> HOW TO COMPLETE THIS TASK
With pictures left out, output exactly the lines of the listing below from the line that has "2. Briefing" to the line that has "- GROQ API: Utilizes", both lines kept.

(MATERIAL PROVIDED)

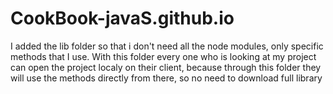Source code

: # CookBook-javaS.github.io

I added the lib folder so that i don't need all the node modules, only specific methods that I use. With this folder every one who is looking at my project can 
open the project localy on their client, because through this folder they will use the methods directly from there, so no need to download full library
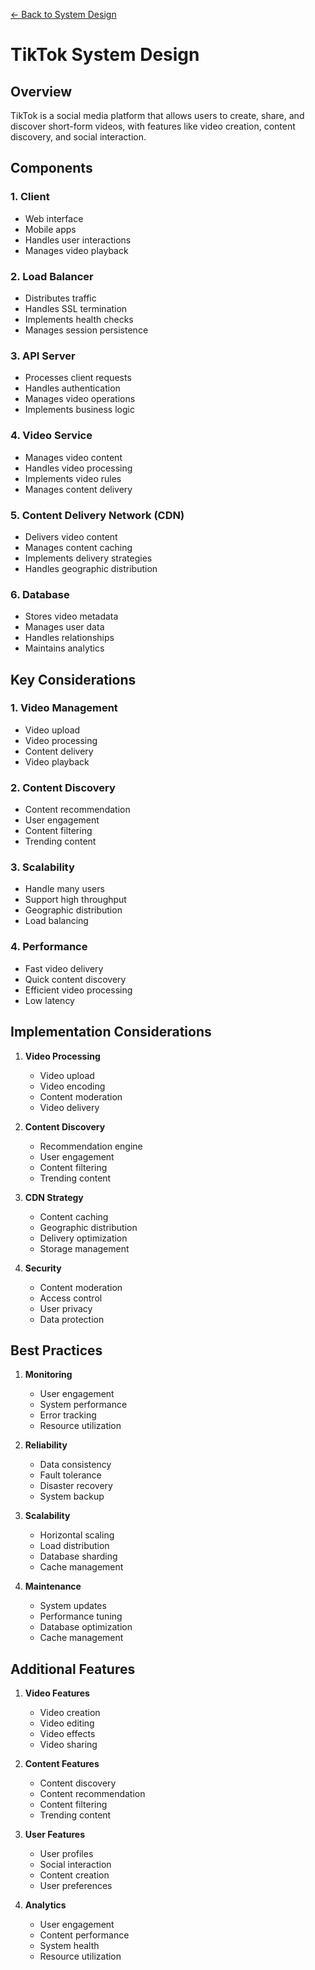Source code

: [← Back to System Design](../system-design.md)

# TikTok System Design

## Overview
TikTok is a social media platform that allows users to create, share, and discover short-form videos, with features like video creation, content discovery, and social interaction.

## Components

### 1. Client
- Web interface
- Mobile apps
- Handles user interactions
- Manages video playback

### 2. Load Balancer
- Distributes traffic
- Handles SSL termination
- Implements health checks
- Manages session persistence

### 3. API Server
- Processes client requests
- Handles authentication
- Manages video operations
- Implements business logic

### 4. Video Service
- Manages video content
- Handles video processing
- Implements video rules
- Manages content delivery

### 5. Content Delivery Network (CDN)
- Delivers video content
- Manages content caching
- Implements delivery strategies
- Handles geographic distribution

### 6. Database
- Stores video metadata
- Manages user data
- Handles relationships
- Maintains analytics

## Key Considerations

### 1. Video Management
- Video upload
- Video processing
- Content delivery
- Video playback

### 2. Content Discovery
- Content recommendation
- User engagement
- Content filtering
- Trending content

### 3. Scalability
- Handle many users
- Support high throughput
- Geographic distribution
- Load balancing

### 4. Performance
- Fast video delivery
- Quick content discovery
- Efficient video processing
- Low latency

## Implementation Considerations

1. **Video Processing**
   - Video upload
   - Video encoding
   - Content moderation
   - Video delivery

2. **Content Discovery**
   - Recommendation engine
   - User engagement
   - Content filtering
   - Trending content

3. **CDN Strategy**
   - Content caching
   - Geographic distribution
   - Delivery optimization
   - Storage management

4. **Security**
   - Content moderation
   - Access control
   - User privacy
   - Data protection

## Best Practices

1. **Monitoring**
   - User engagement
   - System performance
   - Error tracking
   - Resource utilization

2. **Reliability**
   - Data consistency
   - Fault tolerance
   - Disaster recovery
   - System backup

3. **Scalability**
   - Horizontal scaling
   - Load distribution
   - Database sharding
   - Cache management

4. **Maintenance**
   - System updates
   - Performance tuning
   - Database optimization
   - Cache management

## Additional Features

1. **Video Features**
   - Video creation
   - Video editing
   - Video effects
   - Video sharing

2. **Content Features**
   - Content discovery
   - Content recommendation
   - Content filtering
   - Trending content

3. **User Features**
   - User profiles
   - Social interaction
   - Content creation
   - User preferences

4. **Analytics**
   - User engagement
   - Content performance
   - System health
   - Resource utilization
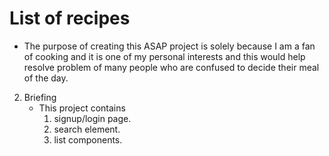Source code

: # List of recipes
- The purpose of creating this ASAP project is solely because I am a fan of cooking and it is one of my personal interests and this would help resolve problem of many people who are confused to decide their meal of the day.
2. Briefing
    - This project contains 
        1. signup/login page.
        2. search element.
        3. list components.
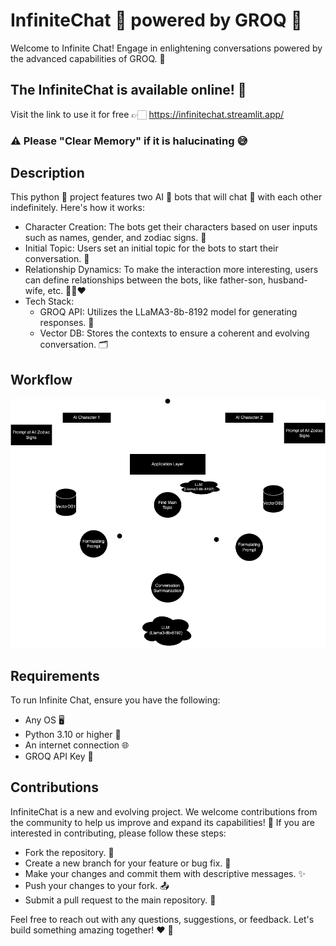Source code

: # InfiniteChat 💬 powered by GROQ 🚀
Welcome to Infinite Chat! Engage in enlightening conversations powered by the advanced capabilities of GROQ. 🌟

## The InfiniteChat is available online! 🎉
Visit the link to use it for free 👉🏻 https://infinitechat.streamlit.app/
### ⚠️ Please "Clear Memory" if it is halucinating 😅

## Description
This python 🐍 project features two AI 🤖 bots that will chat 💬 with each other indefinitely. Here's how it works:
- Character Creation: The bots get their characters based on user inputs such as names, gender, and zodiac signs. 🌌
- Initial Topic: Users set an initial topic for the bots to start their conversation. 💬
- Relationship Dynamics: To make the interaction more interesting, users can define relationships between the bots, like father-son, husband-wife, etc. 👨‍👦❤️
- Tech Stack:
  - GROQ API: Utilizes the LLaMA3-8b-8192 model for generating responses. 🧠
  - Vector DB: Stores the contexts to ensure a coherent and evolving conversation. 🗂️

## Workflow
<img alt="workflow" src="https://github.com/K-692/InfiniteChat/blob/main/Doc/InfiniteChat_workflow.png">

## Requirements
To run Infinite Chat, ensure you have the following:
- Any OS 🖥️
- Python 3.10 or higher 🐍
- An internet connection 🌐
- GROQ API Key 🔑

## Contributions
InfiniteChat is a new and evolving project. We welcome contributions from the community to help us improve and expand its capabilities! 🚀
If you are interested in contributing, please follow these steps:
- Fork the repository. 🍴
- Create a new branch for your feature or bug fix. 🌿
- Make your changes and commit them with descriptive messages. ✨
- Push your changes to your fork. 📤
- Submit a pull request to the main repository. 🔄
  
Feel free to reach out with any questions, suggestions, or feedback. Let's build something amazing together! ❤️ 🤝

(End MATERIAL PROVIDED)

> ANSWER
2. Briefing
    - This project contains 
        1. signup/login page.
        2. search element.
        3. list components.
Source code

: # InfiniteChat 💬 powered by GROQ 🚀
Welcome to Infinite Chat! Engage in enlightening conversations powered by the advanced capabilities of GROQ. 🌟

## The InfiniteChat is available online! 🎉
Visit the link to use it for free 👉🏻 https://infinitechat.streamlit.app/
### ⚠️ Please "Clear Memory" if it is halucinating 😅

## Description
This python 🐍 project features two AI 🤖 bots that will chat 💬 with each other indefinitely. Here's how it works:
- Character Creation: The bots get their characters based on user inputs such as names, gender, and zodiac signs. 🌌
- Initial Topic: Users set an initial topic for the bots to start their conversation. 💬
- Relationship Dynamics: To make the interaction more interesting, users can define relationships between the bots, like father-son, husband-wife, etc. 👨‍👦❤️
- Tech Stack:
  - GROQ API: Utilizes the LLaMA3-8b-8192 model for generating responses. 🧠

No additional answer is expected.